For eons, humans have looked at the surface of the ocean and wondered what is below. Not just within the water itself, but also at the deepest reaches of the seabed floor.
Until the 1950s, scientists assumed it was both dreary and featureless. But then sonar technology, perfected during the Second World War, changed everything.
Ships began dragging sonars on their journeys across the Atlantic Ocean, as well as dredgers and drills to take rock cores. All that data ended up at what is now known as the Lamont-Doherty Earth Observatory at Columbia University in New York, recorded into a ledger in India ink with crow-feather quill pens on blue linen pages.
Painstakingly, the mathematician Marie Tharp and a colleague began translating those data points into maps, eventually unearthing a controversial picture.
The ocean floor, they discovered, is not barren. It has breathtakingly complex topography. There are underwater volcanoes, deep rifts, trenches, mountain ranges. Nor is it made of the same stuff as the continents. It is thinner and younger.
These findings eventually proved a theory that changed our understanding of our planet: Continents move across the face of Earth on tectonic plates as ocean floor is dying and being born. Continents themselves are born and die. Today, using complex math, geophysicists can recreate land masses that have been absorbed into Earth’s mantle, ghosts of those that lived many millions of years ago.
The advances gave a far more accurate picture of the ocean floor, making navigation safer. But since then, efforts to map the topography of the sea have crawled ahead at a glacial pace. Today, less than a fifth is mapped and much of that has happened in the past few years. But, in honour of the United Nation’s Decade of Ocean Science, scientists have pledged to map the entire ocean floor for the first time by 2030 in the Nippon Foundation-GEBCO Seabed 2030 Project.
That includes information from sonar-fitted ships, but also fleets of autonomous vehicles that don’t need humans to be on board.
But how to make sense of all these new data points?
Enter the CARIS Cloud Technology Project, supported by the Ocean Supercluster. The supercluster, an industry-led, government-sponsored not-for-profit, was established to help Canada kick-start innovations in marine industries and then bring them to market. The federal government has pledged $153 million and industry has promised to match it.
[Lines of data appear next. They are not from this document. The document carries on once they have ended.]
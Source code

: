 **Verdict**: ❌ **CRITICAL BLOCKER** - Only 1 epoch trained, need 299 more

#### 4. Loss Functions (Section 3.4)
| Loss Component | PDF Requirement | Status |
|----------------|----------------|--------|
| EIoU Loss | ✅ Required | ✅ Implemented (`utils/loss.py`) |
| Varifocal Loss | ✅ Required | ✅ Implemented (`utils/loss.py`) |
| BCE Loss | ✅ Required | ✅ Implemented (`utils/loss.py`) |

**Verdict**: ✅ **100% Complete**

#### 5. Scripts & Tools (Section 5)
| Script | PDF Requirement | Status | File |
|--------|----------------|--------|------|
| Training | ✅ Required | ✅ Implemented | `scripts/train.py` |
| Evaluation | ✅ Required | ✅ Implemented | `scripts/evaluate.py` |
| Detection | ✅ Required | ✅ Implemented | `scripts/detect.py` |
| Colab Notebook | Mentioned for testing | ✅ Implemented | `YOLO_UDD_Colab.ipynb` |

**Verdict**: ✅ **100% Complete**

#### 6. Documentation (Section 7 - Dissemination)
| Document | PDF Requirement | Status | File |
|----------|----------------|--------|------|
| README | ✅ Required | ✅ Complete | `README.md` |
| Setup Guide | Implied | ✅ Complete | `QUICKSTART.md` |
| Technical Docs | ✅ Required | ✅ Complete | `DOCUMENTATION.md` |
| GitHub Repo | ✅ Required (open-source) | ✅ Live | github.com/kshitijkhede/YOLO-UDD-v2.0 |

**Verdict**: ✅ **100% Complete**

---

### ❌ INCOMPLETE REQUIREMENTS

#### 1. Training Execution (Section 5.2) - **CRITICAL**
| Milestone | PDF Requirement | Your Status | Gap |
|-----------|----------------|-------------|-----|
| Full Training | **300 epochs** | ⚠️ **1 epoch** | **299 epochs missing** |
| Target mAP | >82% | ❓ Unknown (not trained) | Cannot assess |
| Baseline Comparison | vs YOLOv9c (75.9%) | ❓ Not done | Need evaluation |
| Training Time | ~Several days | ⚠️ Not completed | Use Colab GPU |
The cloud technology project is led by Fredericton, New Brunswick-based Teledyne CARIS, which is already a global leader in the development of mapping software. Roughly 90 per cent of the world’s national hydrographic offices use the technology, says Sergio Marques, Teledyne’s director of project management.
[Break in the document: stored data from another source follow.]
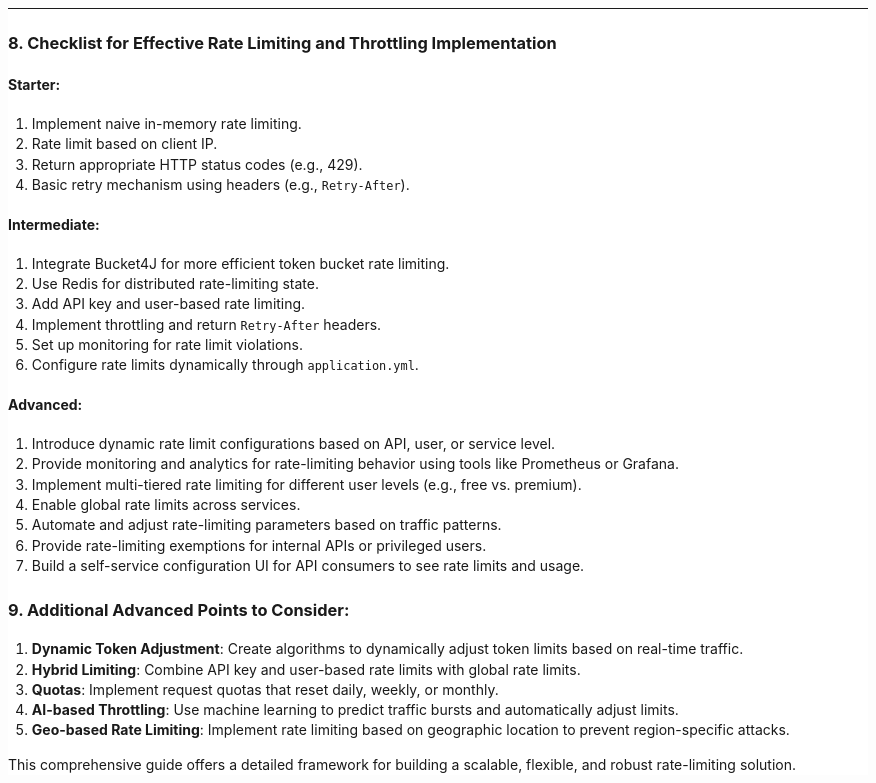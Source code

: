 
---

### **8. Checklist for Effective Rate Limiting and Throttling Implementation**

#### **Starter**:
1. Implement naive in-memory rate limiting.
2. Rate limit based on client IP.
3. Return appropriate HTTP status codes (e.g., 429).
4. Basic retry mechanism using headers (e.g., `Retry-After`).

#### **Intermediate**:
1. Integrate Bucket4J for more efficient token bucket rate limiting.
2. Use Redis for distributed rate-limiting state.
3. Add API key and user-based rate limiting.
4. Implement throttling and return `Retry-After` headers.
5. Set up monitoring for rate limit violations.
6. Configure rate limits dynamically through `application.yml`.

#### **Advanced**:
1. Introduce dynamic rate limit configurations based on API, user, or service level.
2. Provide monitoring and analytics for rate-limiting behavior using tools like Prometheus or Grafana.
3. Implement multi-tiered rate limiting for different user levels (e.g., free vs. premium).
4. Enable global rate limits across services.
5. Automate and adjust rate-limiting parameters based on traffic patterns.
6. Provide rate-limiting exemptions for internal APIs or privileged users.
7. Build a self-service configuration UI for API consumers to see rate limits and usage.

### **9. Additional Advanced Points to Consider**:
1. **Dynamic Token Adjustment**: Create algorithms to dynamically adjust token limits based on real-time traffic.
2. **Hybrid Limiting**: Combine API key and user-based rate limits with global rate limits.
3. **Quotas**: Implement request quotas that reset daily, weekly, or monthly.
4. **AI-based Throttling**: Use machine learning to predict traffic bursts and automatically adjust limits.
5. **Geo-based Rate Limiting**: Implement rate limiting based on geographic location to prevent region-specific attacks.

This comprehensive guide offers a detailed framework for building a scalable, flexible, and robust rate-limiting solution.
The new Supercluster project is allowing Teledyne to figure out how to store those programs and their data in the cloud, in effect, replacing those crow-feather quill pens and linen pages of old by electronics. Millions of data points describing the ocean floor are being made remotely accessible to hydrographic institutes, industry and academic researchers.
“The reason we need to pivot to the cloud is that we are preparing for the ocean mapping of the future,” says Karen Cove, Teledyne CARIS’s senior manager of products. “We’re making the toolkit of the future.”
Teledyne’s cloud technology shrinks the lag time between collecting data, interpreting it and making it available from a year to perhaps weeks or days, says Cove.
The turnaround is so fast and the information so easy to use that CIDCO, Quebec’s Interdisciplinary Centre for the Development of Ocean Mapping, is using the cloud platform to train new hydrographers, says Marques. Hydrological offices in other countries are also using the new platform, he says.
Ocean floor mapping is not just necessary for navigation. It’s also critical to the placement of undersea cables and offshore wind farms and to identifying areas that need protection from human activity.
But the importance goes much further. Just like in the 1950s, understanding the structure of the ocean is once more transforming our understanding of how the planet works. As scientists race to figure out how high carbon concentrations in the atmosphere are affecting the planet’s life-support systems, they are gaining a new appreciation of the role the ocean plays.
Now, though, it’s not just the shape of the seabed, but also the ocean’s inner workings. That means they need to calculate how much carbon the ocean stores, absorbs and emits. It means understanding how currents work and stop working and how heat moves around. The world of the abyss — and how it is changing — is critical to accurate models of the future climate. And mapping it is a key element of that.
“There’s a universal emphasis on the ocean as being a key part of a healthy planet,” Cove says.